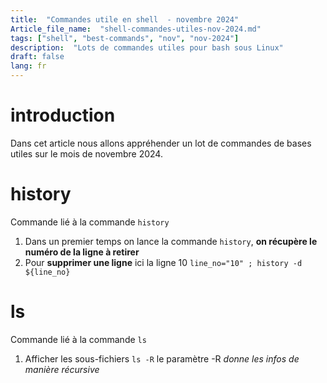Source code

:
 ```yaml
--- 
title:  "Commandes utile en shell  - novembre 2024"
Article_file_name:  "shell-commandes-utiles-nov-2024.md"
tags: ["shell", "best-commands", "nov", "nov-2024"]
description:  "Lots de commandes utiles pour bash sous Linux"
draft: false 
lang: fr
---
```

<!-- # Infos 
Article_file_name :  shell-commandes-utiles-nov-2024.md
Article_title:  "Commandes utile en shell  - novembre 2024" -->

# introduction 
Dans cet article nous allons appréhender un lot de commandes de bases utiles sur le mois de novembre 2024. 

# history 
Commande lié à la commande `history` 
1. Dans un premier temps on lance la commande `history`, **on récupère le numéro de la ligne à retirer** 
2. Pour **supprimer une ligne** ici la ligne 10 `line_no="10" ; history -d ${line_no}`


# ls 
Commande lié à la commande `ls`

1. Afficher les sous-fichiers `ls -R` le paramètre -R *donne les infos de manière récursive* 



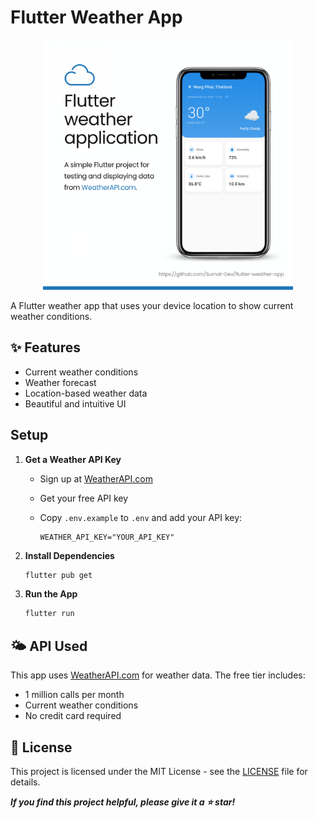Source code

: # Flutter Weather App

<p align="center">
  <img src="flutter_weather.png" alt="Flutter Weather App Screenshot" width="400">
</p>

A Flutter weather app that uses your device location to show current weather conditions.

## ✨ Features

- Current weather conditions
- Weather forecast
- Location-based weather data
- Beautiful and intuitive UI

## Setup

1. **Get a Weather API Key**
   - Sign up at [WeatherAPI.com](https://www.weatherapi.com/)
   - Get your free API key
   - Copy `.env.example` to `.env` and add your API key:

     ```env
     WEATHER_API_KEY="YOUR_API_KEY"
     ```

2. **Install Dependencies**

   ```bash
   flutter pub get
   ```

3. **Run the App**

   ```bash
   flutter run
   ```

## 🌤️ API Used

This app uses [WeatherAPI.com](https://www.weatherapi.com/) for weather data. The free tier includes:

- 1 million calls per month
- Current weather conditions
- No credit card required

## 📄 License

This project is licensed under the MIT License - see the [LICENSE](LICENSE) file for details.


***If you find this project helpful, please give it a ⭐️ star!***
==
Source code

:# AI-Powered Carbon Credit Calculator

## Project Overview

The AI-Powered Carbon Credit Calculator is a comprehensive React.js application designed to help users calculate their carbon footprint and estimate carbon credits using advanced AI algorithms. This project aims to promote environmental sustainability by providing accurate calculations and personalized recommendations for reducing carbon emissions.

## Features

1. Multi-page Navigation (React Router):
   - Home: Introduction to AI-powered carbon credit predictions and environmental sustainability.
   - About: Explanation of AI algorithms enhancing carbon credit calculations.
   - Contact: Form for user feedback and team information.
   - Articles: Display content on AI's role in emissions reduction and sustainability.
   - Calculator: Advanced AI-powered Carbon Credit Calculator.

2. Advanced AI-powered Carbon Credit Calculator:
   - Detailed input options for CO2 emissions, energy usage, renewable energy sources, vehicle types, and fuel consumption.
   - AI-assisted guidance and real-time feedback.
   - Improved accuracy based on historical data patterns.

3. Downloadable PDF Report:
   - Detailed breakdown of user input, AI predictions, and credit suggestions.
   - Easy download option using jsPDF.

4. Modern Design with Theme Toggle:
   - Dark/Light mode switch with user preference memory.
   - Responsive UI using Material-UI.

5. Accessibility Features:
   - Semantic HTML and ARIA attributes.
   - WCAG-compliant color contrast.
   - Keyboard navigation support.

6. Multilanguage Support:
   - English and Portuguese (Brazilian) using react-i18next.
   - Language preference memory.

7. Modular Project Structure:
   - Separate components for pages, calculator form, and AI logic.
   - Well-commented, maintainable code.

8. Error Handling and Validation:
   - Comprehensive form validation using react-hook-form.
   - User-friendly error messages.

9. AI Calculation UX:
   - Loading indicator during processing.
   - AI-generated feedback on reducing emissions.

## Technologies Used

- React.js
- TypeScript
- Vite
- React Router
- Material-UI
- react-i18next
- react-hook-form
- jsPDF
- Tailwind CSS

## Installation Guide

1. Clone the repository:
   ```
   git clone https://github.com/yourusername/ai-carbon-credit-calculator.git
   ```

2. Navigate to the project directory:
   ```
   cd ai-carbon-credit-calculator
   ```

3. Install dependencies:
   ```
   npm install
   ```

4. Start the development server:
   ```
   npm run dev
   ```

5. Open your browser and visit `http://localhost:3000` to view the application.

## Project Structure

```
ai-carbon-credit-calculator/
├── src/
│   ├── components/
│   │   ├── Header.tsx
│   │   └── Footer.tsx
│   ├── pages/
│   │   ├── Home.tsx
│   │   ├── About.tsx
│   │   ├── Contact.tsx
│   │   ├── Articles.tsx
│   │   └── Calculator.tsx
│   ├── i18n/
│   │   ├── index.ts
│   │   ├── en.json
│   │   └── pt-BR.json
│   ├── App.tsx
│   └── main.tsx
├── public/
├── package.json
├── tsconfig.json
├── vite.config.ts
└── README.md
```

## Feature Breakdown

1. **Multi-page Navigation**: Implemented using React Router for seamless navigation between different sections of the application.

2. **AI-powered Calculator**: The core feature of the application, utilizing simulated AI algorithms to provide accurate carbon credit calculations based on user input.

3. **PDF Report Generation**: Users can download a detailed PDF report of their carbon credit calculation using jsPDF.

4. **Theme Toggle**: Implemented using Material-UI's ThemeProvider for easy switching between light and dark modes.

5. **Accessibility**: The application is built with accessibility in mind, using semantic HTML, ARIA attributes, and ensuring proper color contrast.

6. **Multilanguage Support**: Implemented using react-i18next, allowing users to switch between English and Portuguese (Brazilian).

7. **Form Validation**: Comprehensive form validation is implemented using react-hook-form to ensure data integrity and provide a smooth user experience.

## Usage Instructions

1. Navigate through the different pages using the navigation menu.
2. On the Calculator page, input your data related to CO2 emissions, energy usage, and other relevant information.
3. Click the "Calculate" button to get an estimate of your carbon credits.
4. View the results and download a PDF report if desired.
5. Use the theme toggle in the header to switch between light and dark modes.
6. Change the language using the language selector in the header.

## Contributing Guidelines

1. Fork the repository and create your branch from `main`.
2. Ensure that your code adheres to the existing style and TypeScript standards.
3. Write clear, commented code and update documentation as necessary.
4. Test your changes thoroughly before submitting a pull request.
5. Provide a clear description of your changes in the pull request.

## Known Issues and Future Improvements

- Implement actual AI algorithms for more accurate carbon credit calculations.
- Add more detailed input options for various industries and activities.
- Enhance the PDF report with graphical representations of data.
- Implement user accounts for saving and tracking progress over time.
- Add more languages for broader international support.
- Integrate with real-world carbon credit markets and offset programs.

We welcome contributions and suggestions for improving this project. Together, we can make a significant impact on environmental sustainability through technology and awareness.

* _Directions_
Look back at the entries above. Retype the line with "## Feature Breakdown", the line with "6. **Multilanguage Support**: Implemented", and all lines in between.

* _Solved problem_
## Feature Breakdown

1. **Multi-page Navigation**: Implemented using React Router for seamless navigation between different sections of the application.

2. **AI-powered Calculator**: The core feature of the application, utilizing simulated AI algorithms to provide accurate carbon credit calculations based on user input.

3. **PDF Report Generation**: Users can download a detailed PDF report of their carbon credit calculation using jsPDF.

4. **Theme Toggle**: Implemented using Material-UI's ThemeProvider for easy switching between light and dark modes.

5. **Accessibility**: The application is built with accessibility in mind, using semantic HTML, ARIA attributes, and ensuring proper color contrast.

6. **Multilanguage Support**: Implemented using react-i18next, allowing users to switch between English and Portuguese (Brazilian).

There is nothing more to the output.